IB NL reads as: english
IB UK reads as: english
IB IT reads as: italian

Other Methods

While the trigrams method is a neat fix, it isn’t necessarily the best technique to use in every situation. For a method that requires no training consider simply compiling a list of stop words, extremely common words such as the, a etc. in English, in various languages and looking for them. This can give you effective language detection at low cost, and with a small data overhead.

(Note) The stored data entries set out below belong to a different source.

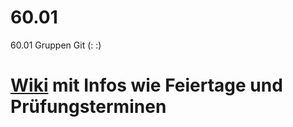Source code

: # 60.01
60.01 Gruppen Git (:
:)

# [Wiki](https://github.com/Rohten-WBS/60.01/wiki) mit Infos wie Feiertage und Prüfungsterminen

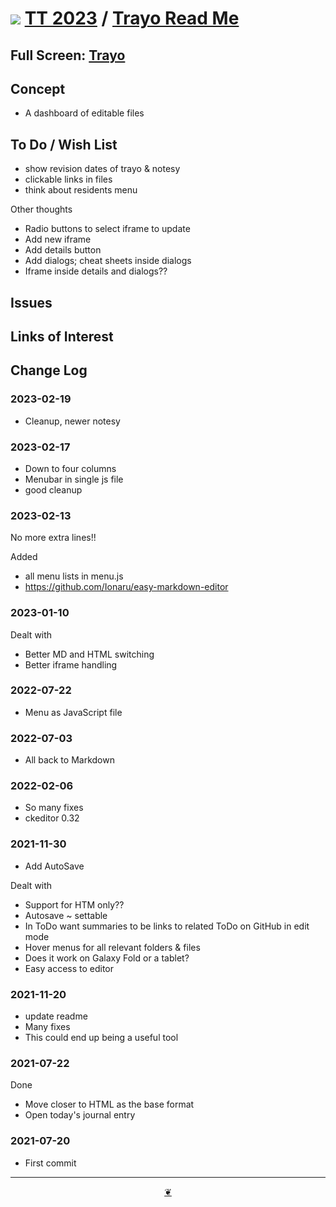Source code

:# [![](https://pushme-pullyou.github.io/assets/svg/mark-github.svg )](https://github.com/theo-armour/2023/ "Source code on GitHub" ) [TT 2023]( https://theo-armour.github.io/2023/ "Home page" ) / [Trayo Read Me]( https://github.com/theo-armour/2023/tree/master/apps/trayo )


<!--@@@
<div class=iframe-resize ><iframe src=https://theo-armour.github.io/2023/apps/trayo/ height=100% width=100% ></iframe></div>
_"Trayo" in a resizable window. One finger to rotate. Two to zoom._
@@@-->

## Full Screen: [Trayo]( https://theo-armour.github.io/2023/apps/trayo/ )


## Concept

* A dashboard of editable files

## To Do / Wish List

* show revision dates of trayo & notesy
* clickable links in files
* think about residents menu

Other thoughts

* Radio buttons to select iframe to update
* Add new iframe
* Add details button
* Add dialogs; cheat sheets inside dialogs
* Iframe inside details and dialogs??

## Issues


## Links of Interest


## Change Log

### 2023-02-19

* Cleanup, newer notesy

### 2023-02-17

* Down to four columns
* Menubar in single js file
* good cleanup

### 2023-02-13

No more extra lines!!

Added
* all menu lists in menu.js
* https://github.com/Ionaru/easy-markdown-editor

### 2023-01-10

Dealt with
* Better MD and HTML switching
* Better iframe handling

### 2022-07-22

* Menu as JavaScript file

### 2022-07-03

* All back to Markdown

### 2022-02-06

* So many fixes
* ckeditor 0.32

### 2021-11-30

* Add AutoSave

Dealt with

* Support for HTM only??
* Autosave ~ settable
* In ToDo want summaries to be links to related ToDo on GitHub in edit mode
* Hover menus for all relevant folders & files
* Does it work on Galaxy Fold or a tablet?
* Easy access to editor

### 2021-11-20

* update readme
* Many fixes
* This could end up being a useful tool

### 2021-07-22

Done
* Move closer to HTML as the base format
* Open today's journal entry
### 2021-07-20

* First commit


***

<center title="Hello! Click me to go up to the top" ><a class=aDingbat href=javascript:window.scrollTo(0,0);> ❦ </a></center>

Similarly, looking for unicode codepoints that only feature in certain languages can give you excellent accuracy, as long as the codepoints do actually appear. There can be some problems around tokenisation with some non-unicode code pages, which would certainly scupper the trigrams method, but once you have unicode it becomes easier to handle certain issues, and offers more detection possibilities.

Text_LanguageDetect

When discussing this problem with Lorenzo, he mentioned that there is already a language detection PEAR package, though it is still in alpha. It also implements trigram matching, but with a bit more of a framework around it. As expected it’s easy to use, has unicode support, and being that it ships with a trigram index you don’t even need to train it! Just for completeness, we’ve tried the same language samples as above:

<?php
require_once 'Text/LanguageDetect.php';

function detect($text, $l) {
        $result = $l->detect($text, 1);
        if (PEAR::isError($result)) {
            return $result->getMessage();
        } else {
                return key($result);
        }
}

$l = new Text_LanguageDetect();

$italian = "
Nel mezzo del cammin di nostra vita
 mi ritrovai per una selva oscura
 ché la diritta via era smarrita.
";
echo $italian, "\n", "is ", detect($italian, $l), "\n";

// ...the rest removed for brevity, but would be as before
?>

As expected, this outputs the same as our parser. This package can be installed straight from PEAR:

pear -d preferred_state=alpha install Text_LanguageDetect Happy detecting!